> Records for this exercise:
────

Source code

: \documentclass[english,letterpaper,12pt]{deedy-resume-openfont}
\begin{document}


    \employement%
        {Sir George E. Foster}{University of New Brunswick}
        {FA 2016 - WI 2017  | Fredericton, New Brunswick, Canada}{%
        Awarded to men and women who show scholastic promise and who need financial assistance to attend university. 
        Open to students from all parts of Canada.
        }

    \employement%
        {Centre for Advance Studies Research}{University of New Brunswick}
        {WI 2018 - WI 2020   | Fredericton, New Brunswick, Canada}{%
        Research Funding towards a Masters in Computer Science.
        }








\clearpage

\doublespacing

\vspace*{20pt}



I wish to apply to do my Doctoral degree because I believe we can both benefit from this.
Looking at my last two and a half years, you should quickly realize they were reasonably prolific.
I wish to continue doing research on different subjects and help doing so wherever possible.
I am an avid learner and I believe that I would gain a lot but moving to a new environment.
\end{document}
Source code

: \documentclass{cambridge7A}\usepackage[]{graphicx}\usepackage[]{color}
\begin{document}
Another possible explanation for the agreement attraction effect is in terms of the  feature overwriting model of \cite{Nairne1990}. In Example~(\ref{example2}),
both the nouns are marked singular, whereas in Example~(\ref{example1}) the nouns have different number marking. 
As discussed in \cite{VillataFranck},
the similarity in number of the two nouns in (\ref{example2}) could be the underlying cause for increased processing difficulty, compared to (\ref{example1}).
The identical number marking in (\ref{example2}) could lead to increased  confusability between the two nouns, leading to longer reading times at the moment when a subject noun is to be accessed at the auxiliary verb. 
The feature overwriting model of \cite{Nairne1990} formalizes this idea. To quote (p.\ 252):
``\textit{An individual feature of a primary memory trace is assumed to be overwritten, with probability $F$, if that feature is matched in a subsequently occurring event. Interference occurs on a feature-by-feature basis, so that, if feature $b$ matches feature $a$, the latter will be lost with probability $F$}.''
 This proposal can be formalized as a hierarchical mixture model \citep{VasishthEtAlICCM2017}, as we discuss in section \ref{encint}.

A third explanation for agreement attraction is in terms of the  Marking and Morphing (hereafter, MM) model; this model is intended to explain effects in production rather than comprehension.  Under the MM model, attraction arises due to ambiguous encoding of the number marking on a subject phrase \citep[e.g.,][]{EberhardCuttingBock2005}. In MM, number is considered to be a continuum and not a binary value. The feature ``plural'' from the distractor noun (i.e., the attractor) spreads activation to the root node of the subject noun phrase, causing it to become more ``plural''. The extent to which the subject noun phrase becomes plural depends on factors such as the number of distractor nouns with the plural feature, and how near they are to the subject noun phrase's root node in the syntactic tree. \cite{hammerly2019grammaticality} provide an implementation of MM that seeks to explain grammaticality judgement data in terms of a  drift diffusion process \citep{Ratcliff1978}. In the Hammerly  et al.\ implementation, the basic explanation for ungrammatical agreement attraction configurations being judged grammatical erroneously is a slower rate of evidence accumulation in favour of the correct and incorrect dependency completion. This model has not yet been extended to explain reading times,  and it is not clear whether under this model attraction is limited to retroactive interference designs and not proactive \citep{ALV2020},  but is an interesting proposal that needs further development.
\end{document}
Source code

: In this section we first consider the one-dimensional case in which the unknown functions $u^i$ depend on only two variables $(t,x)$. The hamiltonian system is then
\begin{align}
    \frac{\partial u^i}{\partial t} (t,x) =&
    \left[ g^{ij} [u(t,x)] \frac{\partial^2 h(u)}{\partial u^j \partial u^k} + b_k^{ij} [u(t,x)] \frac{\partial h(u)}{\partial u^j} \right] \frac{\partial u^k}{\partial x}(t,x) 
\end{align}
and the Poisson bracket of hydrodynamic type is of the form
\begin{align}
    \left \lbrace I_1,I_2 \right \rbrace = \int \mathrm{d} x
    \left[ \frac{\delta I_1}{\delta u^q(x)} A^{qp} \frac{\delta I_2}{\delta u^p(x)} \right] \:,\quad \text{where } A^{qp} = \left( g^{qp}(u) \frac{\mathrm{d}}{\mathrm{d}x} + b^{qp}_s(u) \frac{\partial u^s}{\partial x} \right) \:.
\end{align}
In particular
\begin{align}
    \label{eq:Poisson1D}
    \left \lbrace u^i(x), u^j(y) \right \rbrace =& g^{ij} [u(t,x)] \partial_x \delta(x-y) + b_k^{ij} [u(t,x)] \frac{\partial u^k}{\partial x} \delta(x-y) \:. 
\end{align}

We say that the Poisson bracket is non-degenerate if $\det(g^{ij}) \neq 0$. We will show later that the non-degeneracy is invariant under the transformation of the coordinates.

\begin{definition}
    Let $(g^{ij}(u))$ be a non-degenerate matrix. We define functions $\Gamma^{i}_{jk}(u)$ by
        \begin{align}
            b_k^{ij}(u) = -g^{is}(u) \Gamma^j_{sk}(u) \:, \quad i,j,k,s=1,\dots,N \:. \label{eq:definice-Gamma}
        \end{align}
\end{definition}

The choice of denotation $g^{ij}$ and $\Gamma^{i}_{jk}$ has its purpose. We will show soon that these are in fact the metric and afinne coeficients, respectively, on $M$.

────

> Task goal: The first line of the entries above marks where to begin; repeat each line exactly through the one that contains "Open to students", and include that line.

> Response box:
Source code

: \documentclass[english,letterpaper,12pt]{deedy-resume-openfont}
\begin{document}


    \employement%
        {Sir George E. Foster}{University of New Brunswick}
        {FA 2016 - WI 2017  | Fredericton, New Brunswick, Canada}{%
        Awarded to men and women who show scholastic promise and who need financial assistance to attend university. 
        Open to students from all parts of Canada.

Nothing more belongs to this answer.